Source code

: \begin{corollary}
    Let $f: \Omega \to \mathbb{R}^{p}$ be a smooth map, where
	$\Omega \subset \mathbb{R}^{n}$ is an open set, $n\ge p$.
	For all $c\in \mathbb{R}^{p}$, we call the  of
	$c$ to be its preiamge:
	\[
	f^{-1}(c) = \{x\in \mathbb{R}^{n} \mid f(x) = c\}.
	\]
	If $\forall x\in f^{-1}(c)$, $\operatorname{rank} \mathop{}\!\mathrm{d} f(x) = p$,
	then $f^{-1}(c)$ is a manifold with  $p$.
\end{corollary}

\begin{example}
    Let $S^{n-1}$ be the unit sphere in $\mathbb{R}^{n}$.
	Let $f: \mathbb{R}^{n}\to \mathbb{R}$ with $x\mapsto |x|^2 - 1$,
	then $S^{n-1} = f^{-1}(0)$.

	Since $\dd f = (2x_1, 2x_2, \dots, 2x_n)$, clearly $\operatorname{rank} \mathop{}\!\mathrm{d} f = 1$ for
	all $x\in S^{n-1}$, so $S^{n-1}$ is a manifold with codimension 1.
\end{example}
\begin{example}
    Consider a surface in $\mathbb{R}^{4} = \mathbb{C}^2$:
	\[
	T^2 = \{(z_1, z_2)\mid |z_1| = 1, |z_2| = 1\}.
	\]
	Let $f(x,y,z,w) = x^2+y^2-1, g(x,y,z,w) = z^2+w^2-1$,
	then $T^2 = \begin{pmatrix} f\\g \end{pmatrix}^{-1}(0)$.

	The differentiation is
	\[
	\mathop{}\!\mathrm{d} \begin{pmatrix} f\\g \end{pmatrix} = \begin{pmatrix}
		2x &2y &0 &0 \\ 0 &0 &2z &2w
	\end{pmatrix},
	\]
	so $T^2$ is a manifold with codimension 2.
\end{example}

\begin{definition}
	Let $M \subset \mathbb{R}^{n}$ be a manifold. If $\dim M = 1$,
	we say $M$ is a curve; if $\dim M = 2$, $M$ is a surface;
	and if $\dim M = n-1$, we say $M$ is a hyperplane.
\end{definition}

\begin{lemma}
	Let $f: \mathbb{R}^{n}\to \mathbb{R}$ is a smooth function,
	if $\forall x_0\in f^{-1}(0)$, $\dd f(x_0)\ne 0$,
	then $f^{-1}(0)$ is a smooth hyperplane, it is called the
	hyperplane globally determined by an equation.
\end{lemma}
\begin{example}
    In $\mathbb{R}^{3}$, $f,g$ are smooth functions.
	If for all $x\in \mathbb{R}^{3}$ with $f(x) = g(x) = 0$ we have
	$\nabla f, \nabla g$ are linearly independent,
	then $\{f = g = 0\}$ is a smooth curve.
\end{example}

▬▬▬

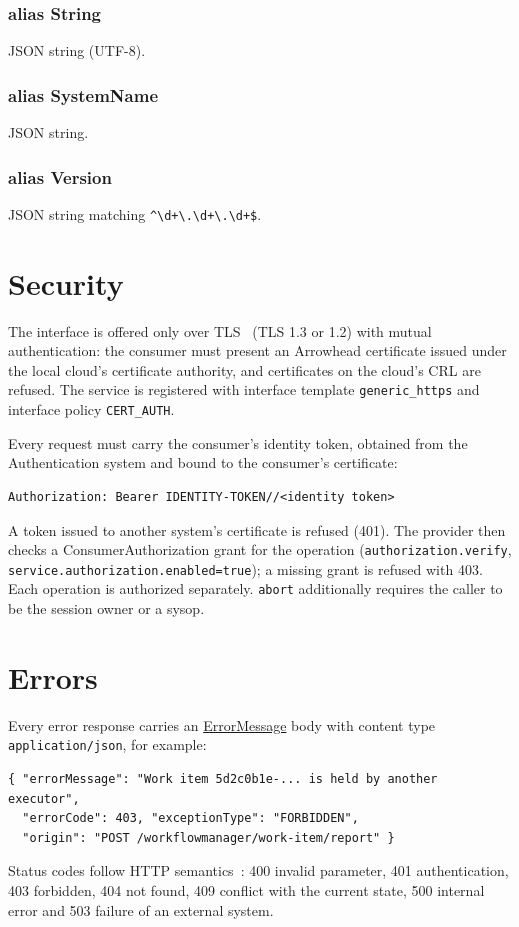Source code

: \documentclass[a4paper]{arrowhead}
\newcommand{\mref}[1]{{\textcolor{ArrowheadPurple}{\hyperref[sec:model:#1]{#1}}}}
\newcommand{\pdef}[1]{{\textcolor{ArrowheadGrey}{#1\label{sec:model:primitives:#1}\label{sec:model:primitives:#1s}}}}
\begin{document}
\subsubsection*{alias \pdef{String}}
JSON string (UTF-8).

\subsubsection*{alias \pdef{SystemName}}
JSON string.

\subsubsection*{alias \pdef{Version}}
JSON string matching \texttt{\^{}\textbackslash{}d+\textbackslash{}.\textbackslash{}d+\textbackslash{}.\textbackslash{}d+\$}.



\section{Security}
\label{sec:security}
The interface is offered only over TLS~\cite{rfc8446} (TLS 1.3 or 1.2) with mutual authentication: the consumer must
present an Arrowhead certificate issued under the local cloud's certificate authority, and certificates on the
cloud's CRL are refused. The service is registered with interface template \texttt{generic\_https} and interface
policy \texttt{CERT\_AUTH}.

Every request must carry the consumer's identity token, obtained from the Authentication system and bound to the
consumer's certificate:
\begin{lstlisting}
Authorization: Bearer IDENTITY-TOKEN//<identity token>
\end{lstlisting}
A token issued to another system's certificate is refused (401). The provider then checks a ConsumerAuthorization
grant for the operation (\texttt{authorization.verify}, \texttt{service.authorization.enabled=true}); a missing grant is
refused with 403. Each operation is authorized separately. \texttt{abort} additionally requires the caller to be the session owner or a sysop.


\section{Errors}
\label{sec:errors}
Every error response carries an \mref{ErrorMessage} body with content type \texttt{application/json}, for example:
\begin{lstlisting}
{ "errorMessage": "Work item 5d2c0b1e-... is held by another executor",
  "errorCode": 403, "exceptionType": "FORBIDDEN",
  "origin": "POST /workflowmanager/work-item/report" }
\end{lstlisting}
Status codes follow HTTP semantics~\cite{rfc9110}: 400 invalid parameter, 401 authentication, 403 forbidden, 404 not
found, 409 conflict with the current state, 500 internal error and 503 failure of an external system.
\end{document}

▬▬▬

Your assignment
In the listing above, the lines from the one containing "cloud's CRL are" through the one containing "refused with 403." must be set down exactly, with no other lines.

Exercise answer
cloud's CRL are refused. The service is registered with interface template \texttt{generic\_https} and interface
policy \texttt{CERT\_AUTH}.

Every request must carry the consumer's identity token, obtained from the Authentication system and bound to the
consumer's certificate:
\begin{lstlisting}
Authorization: Bearer IDENTITY-TOKEN//<identity token>
\end{lstlisting}
A token issued to another system's certificate is refused (401). The provider then checks a ConsumerAuthorization
grant for the operation (\texttt{authorization.verify}, \texttt{service.authorization.enabled=true}); a missing grant is
refused with 403. Each operation is authorized separately. \texttt{abort} additionally requires the caller to be the session owner or a sysop.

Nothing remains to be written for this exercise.